VwGH vom 29.01.1997, 94/16/0051

Betreff

Der Verwaltungsgerichtshof hat durch den Vorsitzenden Senatspräsident Mag. Meinl und die Hofräte Dr. Steiner, Dr. Fellner, Dr. Höfinger und Dr. Kail als Richter, im Beisein des Schriftführers DDDr. Jahn, über die Beschwerde der P-Handelsges.m.b.H. in W, vertreten durch Dr. V, Rechtsanwalt in W, gegen den Tarifbescheid des Bundesministers für Finanzen vom , Zl. P 1770/4/1-III/7/93, betreffend Tarifierung von "Hifi Mini System SC CH 404", zu Recht erkannt:

Spruch

Der angefochtene Bescheid wird wegen Rechtswidrigkeit seines Inhaltes aufgehoben.

Der Bund hat dem Beschwerdeführer Aufwendungen in der Höhe von S 12.770,-- binnen zwei Wochen bei sonstiger Exekution zu ersetzen.

Begründung

Die beschwerdeführende GmbH stellte am den Antrag auf Erteilung eines Tarifbescheides hinsichtlich der Ware "Hifi Mini System SC CH 404". Nach dem Antrag ist die Ware aus folgenden Bestandteilen zusammengesetzt:

"1 Stück SE CH 404 Verstärker (4,20 kg)

1 Stück SL 505 CD Player (1,90 kg)

1 Stück ST CH 505 Stereo Klangprozessor Timer Tuner (1,75 kg)

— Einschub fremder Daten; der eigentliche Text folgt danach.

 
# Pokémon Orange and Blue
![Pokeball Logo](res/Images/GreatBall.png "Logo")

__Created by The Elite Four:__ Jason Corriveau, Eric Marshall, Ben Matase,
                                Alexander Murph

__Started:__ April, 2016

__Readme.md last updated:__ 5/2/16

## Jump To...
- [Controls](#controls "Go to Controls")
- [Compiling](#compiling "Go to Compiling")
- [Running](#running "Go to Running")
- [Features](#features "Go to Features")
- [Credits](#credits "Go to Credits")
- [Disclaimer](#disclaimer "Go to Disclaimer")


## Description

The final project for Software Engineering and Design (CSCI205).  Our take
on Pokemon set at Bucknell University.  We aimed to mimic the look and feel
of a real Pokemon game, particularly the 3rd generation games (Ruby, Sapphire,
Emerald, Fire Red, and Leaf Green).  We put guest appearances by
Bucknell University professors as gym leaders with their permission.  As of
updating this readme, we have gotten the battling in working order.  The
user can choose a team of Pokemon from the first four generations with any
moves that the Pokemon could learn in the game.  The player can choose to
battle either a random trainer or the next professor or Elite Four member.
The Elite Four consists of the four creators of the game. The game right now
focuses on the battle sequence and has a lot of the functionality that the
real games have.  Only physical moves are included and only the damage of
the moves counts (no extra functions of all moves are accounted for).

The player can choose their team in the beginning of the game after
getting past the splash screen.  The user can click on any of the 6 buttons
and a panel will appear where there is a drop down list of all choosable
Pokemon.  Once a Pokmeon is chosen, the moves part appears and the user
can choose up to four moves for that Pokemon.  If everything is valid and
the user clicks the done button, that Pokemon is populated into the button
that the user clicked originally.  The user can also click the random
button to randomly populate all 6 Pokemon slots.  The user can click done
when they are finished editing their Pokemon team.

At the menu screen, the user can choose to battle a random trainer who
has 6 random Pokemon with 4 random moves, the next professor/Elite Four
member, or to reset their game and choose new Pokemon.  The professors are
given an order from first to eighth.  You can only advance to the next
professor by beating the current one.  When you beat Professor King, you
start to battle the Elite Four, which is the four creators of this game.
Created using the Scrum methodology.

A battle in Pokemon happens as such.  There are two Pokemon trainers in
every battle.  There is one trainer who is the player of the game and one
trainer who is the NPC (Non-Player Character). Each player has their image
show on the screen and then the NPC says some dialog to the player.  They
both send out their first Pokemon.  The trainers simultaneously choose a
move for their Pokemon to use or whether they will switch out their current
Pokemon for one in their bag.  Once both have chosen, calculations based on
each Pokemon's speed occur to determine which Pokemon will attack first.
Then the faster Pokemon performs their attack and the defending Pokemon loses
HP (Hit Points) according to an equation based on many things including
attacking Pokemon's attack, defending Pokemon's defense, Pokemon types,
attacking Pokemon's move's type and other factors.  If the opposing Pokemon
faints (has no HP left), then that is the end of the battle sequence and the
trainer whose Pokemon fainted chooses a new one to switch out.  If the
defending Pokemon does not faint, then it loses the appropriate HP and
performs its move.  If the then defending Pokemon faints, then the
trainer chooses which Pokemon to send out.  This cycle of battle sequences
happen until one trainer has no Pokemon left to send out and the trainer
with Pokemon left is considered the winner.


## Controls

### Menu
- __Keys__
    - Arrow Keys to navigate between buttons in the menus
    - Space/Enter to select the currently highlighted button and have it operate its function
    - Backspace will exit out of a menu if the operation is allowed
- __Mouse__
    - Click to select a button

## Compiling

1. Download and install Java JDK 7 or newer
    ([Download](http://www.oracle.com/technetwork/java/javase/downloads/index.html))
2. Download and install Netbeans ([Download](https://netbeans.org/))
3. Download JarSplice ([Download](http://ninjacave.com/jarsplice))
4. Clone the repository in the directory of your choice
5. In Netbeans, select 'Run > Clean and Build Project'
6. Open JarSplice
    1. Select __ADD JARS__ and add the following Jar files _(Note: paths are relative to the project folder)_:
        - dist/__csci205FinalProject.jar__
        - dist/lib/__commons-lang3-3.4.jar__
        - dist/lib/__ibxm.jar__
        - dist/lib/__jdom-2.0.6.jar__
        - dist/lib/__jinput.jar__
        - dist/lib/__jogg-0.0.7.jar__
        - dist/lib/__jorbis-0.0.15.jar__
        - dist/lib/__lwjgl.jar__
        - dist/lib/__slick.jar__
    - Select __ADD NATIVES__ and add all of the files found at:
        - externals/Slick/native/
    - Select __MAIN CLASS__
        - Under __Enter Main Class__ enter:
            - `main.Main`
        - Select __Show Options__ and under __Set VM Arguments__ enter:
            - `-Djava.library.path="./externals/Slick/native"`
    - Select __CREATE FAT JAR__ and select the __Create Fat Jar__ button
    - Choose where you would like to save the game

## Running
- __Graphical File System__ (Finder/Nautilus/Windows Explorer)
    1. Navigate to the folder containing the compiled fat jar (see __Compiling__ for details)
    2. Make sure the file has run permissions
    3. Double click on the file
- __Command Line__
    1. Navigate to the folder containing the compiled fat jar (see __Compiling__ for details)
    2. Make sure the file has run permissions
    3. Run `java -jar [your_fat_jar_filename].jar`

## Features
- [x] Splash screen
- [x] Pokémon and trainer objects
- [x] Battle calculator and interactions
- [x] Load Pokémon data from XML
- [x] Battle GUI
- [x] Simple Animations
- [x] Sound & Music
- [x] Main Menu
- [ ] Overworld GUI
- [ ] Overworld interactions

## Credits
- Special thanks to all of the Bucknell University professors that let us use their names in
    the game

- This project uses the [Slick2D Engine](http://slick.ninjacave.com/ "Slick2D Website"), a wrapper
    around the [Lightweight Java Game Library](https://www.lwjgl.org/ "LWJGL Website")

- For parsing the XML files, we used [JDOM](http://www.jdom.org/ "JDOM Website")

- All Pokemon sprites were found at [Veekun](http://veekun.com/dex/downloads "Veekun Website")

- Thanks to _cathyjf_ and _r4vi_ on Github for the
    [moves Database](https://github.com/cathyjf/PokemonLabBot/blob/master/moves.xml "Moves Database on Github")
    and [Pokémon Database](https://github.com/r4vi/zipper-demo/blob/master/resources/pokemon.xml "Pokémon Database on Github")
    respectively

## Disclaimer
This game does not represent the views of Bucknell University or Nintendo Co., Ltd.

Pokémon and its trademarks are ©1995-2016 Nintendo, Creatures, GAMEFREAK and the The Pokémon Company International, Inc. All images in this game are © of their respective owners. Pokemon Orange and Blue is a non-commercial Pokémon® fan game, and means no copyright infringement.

1 Stück RS CH 404 Casettendeck (2,85 kg)

1 Stück Fernbedienung"

Im Antrag war folgende "Funktionsbeschreibung" enthalten:

"Der Verstärker des Set"s arbeitet mit 220 V Stromversorgung und versorgt mittels Niederspannung die Komponenten (CD-Player, Stereo Klangprozessor Timer-Tuner, Cassettendeck). Die Komponenten sind daher ohne den Verstärker nicht funktionsfähig. Weiters erfolgt die Ein/Aus Funktion, die Lautstärkeregelung über den Verstärker der auch einen Mikrofoneingang mit steuerbarer Aufnahmelautstärke sowie einen Kopfhörerausgang besitzt.

Der Verstärker hat wert- und gewichtsmäßig den höchsten Anteil an dem Set. Abgesehen davon ist auch eine Funktion dieses Set"s ohne Verstärker nicht gegeben. Daher sind wir der Ansicht, daß eine Tarifierung nach 8518 richtig ist. Diese Meinung vertritt auch die Europäische Gemeinschaft deren Tarif wir haben. Dort gibt es eine rechtsverbindliche Auskunft wo Hifi Sets nach 8518 zu tarifieren sind."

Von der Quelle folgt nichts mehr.